▸ Requirement
Repeat exactly, and only, the lines of the entries below from the one with "- Self-taught: php, javascript, html/css." through the one with "- Incorporate these", both ends included.

━━━━━━━━

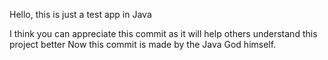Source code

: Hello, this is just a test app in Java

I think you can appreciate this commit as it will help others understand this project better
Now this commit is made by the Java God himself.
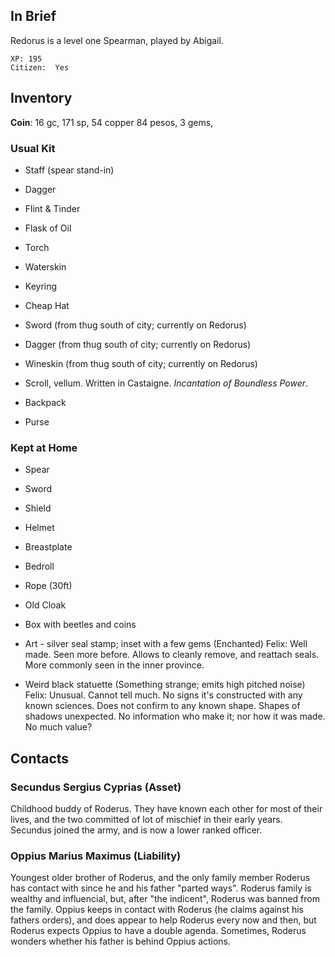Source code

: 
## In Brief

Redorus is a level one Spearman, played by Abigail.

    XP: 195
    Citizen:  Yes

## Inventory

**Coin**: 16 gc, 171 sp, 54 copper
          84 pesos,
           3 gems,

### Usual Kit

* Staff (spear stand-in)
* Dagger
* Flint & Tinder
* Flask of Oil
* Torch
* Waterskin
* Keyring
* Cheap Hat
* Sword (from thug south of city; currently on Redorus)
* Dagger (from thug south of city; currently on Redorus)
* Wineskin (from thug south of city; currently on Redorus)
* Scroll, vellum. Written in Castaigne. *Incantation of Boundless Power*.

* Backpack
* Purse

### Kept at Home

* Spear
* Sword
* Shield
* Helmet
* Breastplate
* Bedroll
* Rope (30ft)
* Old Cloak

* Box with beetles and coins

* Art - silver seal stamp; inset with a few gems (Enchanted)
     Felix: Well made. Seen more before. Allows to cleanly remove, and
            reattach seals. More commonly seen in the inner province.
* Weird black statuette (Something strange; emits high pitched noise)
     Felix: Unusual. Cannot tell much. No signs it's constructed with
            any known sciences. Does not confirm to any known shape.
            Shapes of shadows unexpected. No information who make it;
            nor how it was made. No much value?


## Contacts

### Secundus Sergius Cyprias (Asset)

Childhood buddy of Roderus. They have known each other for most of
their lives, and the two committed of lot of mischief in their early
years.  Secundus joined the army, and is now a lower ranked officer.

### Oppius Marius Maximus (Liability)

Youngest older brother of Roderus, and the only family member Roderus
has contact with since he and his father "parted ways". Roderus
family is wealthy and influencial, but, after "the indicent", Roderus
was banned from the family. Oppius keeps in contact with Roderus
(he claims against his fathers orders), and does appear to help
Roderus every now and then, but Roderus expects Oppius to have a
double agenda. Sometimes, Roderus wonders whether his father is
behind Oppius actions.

━━━━━━━━

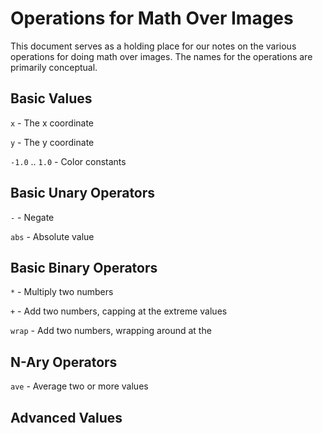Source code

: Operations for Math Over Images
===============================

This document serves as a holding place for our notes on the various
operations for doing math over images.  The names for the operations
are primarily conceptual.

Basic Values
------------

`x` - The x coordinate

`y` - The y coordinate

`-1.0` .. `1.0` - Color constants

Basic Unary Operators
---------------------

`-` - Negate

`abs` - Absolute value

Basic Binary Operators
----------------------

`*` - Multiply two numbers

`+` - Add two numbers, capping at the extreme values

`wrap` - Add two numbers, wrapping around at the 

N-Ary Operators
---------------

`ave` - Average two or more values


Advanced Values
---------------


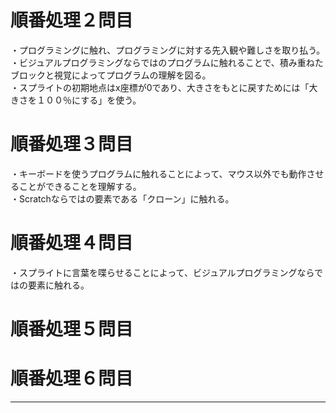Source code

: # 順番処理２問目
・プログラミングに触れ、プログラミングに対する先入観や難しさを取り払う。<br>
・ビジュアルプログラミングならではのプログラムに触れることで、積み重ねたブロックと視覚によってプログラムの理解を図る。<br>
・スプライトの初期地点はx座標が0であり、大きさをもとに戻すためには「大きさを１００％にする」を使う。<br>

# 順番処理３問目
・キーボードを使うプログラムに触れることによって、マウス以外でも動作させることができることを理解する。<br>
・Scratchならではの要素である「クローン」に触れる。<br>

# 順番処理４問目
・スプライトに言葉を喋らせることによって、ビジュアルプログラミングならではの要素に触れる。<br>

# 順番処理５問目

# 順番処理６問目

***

━━━━━━━━

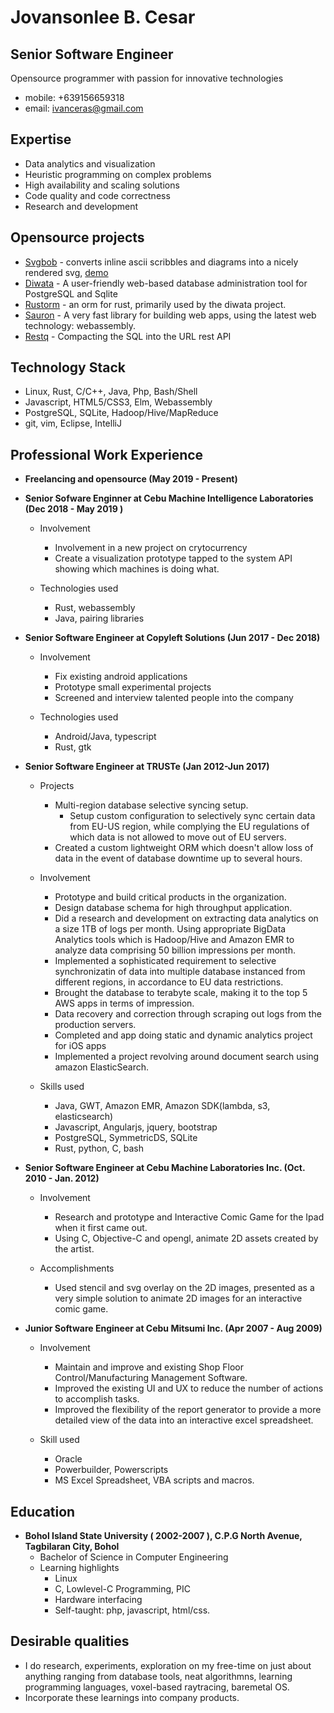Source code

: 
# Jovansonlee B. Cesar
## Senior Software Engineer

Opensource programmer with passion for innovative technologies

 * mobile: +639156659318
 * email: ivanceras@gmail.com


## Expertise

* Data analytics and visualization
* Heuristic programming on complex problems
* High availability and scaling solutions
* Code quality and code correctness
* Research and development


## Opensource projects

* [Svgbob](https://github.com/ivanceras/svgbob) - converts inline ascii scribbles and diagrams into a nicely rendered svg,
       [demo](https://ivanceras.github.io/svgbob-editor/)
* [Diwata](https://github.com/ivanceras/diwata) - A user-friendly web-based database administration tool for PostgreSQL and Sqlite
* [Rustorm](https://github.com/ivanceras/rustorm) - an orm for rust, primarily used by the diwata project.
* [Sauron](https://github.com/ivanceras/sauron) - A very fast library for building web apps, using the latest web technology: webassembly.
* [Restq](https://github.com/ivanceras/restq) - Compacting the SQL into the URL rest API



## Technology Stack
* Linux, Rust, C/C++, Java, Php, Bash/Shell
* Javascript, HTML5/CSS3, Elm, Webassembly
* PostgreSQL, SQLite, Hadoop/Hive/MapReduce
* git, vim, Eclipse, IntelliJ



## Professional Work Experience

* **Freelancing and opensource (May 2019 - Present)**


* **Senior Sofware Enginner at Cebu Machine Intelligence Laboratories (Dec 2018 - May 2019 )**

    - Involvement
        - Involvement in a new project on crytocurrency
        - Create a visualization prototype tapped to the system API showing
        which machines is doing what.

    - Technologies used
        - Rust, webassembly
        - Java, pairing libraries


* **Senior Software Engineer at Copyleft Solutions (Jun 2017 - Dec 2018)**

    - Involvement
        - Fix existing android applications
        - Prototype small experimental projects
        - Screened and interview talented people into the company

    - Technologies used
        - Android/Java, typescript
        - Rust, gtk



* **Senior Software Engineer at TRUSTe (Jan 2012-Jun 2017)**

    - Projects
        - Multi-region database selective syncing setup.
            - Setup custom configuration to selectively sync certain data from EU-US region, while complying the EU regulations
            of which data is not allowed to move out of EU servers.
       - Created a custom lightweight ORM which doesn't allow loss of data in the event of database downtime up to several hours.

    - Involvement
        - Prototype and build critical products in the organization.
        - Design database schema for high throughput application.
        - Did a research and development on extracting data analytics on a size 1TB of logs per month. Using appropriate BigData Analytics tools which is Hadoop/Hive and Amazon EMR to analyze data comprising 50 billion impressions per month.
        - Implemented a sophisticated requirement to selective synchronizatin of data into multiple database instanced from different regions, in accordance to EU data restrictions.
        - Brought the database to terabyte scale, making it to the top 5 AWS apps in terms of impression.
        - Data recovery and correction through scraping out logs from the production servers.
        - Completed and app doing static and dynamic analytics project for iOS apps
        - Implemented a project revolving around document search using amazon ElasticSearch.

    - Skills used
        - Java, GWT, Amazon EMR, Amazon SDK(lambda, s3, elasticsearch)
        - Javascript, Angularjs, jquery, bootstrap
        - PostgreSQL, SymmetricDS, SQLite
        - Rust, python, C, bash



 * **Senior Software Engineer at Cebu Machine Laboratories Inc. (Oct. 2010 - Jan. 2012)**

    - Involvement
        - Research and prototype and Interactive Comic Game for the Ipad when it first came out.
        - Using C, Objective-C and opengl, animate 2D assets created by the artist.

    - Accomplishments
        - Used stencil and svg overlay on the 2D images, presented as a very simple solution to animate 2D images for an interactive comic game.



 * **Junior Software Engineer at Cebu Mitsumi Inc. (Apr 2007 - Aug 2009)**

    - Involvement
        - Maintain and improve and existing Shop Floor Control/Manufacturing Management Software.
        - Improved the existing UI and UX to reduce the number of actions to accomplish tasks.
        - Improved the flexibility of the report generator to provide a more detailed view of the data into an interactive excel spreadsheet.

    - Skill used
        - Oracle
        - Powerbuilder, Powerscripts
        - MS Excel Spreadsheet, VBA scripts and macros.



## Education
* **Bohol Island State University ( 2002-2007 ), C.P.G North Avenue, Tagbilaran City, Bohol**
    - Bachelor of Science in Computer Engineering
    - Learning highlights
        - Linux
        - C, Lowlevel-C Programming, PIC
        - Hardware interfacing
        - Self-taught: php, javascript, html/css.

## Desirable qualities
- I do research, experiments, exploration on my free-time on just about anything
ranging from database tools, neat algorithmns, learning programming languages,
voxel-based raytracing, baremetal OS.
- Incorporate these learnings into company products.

━━━━━━━━

▸ Output for this exercise
        - Self-taught: php, javascript, html/css.

## Desirable qualities
- I do research, experiments, exploration on my free-time on just about anything
ranging from database tools, neat algorithmns, learning programming languages,
voxel-based raytracing, baremetal OS.
- Incorporate these learnings into company products.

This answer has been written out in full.